Fonte: Informações das entrevistas realizadas pelo autor

Partindo da definição de direitos de propriedade como a posse dos direitos sobre as receitas residuais e dos direitos residuais de controle, observa-se que a legislação cooperativista brasileira, no esforço de manter a propriedade e o controle da organização dispersos e de assegurar a soberania dos usuários sobre a cooperativa, acaba não alocando os direitos de propriedade da forma mais eficiente possível, criando diversos obstáculos para o melhor funcionamento. Em outras palavras, Cook (1994) afirma que, dadas as características particulares de uma cooperativa, a alocação dos direitos de propriedade leva a conflitos sobre os direitos residuais de controle e sobre as receitas residuais, elevando os custos de transação, principalmente quanto mais complexa for a estrutura organizacional da cooperativa.

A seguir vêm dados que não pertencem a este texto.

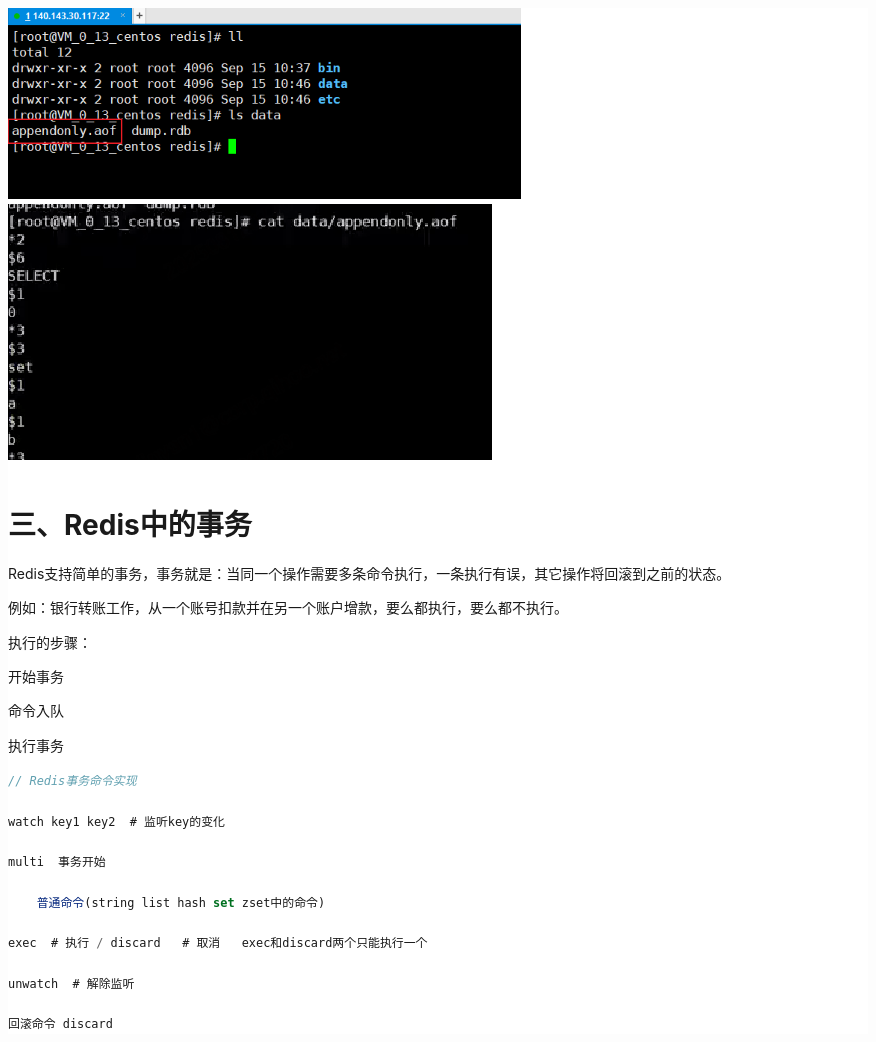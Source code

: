 
![](Aspose.Words.9ede6a3c-2303-4f96-bd34-fdbc53d0c85d.012.png)
![alt text](image.png)

# **三、Redis中的事务**
Redis支持简单的事务，事务就是：当同一个操作需要多条命令执行，一条执行有误，其它操作将回滚到之前的状态。

例如：银行转账工作，从一个账号扣款并在另一个账户增款，要么都执行，要么都不执行。

执行的步骤：

开始事务

命令入队

执行事务

```js
// Redis事务命令实现

watch key1 key2  # 监听key的变化

multi  事务开始

    普通命令(string list hash set zset中的命令)

exec  # 执行 / discard   # 取消   exec和discard两个只能执行一个

unwatch  # 解除监听

回滚命令 discard
```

Nesse contexto, as sociedades cooperativas, ao apurar resultado positivo das operações decorrentes do ato cooperativo denominado de sobras líquidas, e havendo decisão de Assembleia, podem destinar parte das sobras à constituição do Fates e o restante distribuir aos cooperados. É importante ficar consignado que o valor residual das sobras líquidas distribuídos pode constituir uma definição de direito de propriedade. Tal fato justifica o estudo das principais disposições legais e normativas sobre os registros de reconhecimento, a mensuração do lucro contábil e das sobras líquidas, classificadas no patrimônio líquido, fontes de recursos das sociedades cooperativas para o suporte dos encargos dos ganhos diretos e indiretos dos cooperados.

Observa-se, no tocante aos direitos de propriedade, que estão divididos homogeneamente entre todos os associados devido ao princípio de gestão democrática que, entre outros pontos, estabelece o preceito de um homem - um voto. Por sua vez, os direitos sobre as receitas residuais não estão alocados na proporção do capital integralizado, sob a forma de quotas- partes, mas ao volume de operações realizadas na cooperativa.

Portanto, a definição dos direitos de propriedade é tida como fundamental para determinar os custos e benefícios associados ao uso dos recursos e a alocação destes entre indivíduos, estruturando os incentivos que determinam o comportamento econômico. As instituições que definem e alocam os direitos de propriedade podem afetar as decisões e, por decorrência, o comportamento econômico e os resultados, sendo que essas instituições abrangem tanto as regras formais do ordenamento jurídico estatal – constituição, leis, decisões judiciais – como os arranjos privados, convenções e costumes, com vista à alocação e uso do instituto do direito de propriedade. Entretanto, é possível afirmar que há pouca definição do direito de propriedade, constatado no estudo empírico das sociedades cooperativas de produção agropecuária, inclusive, as agroindustriais.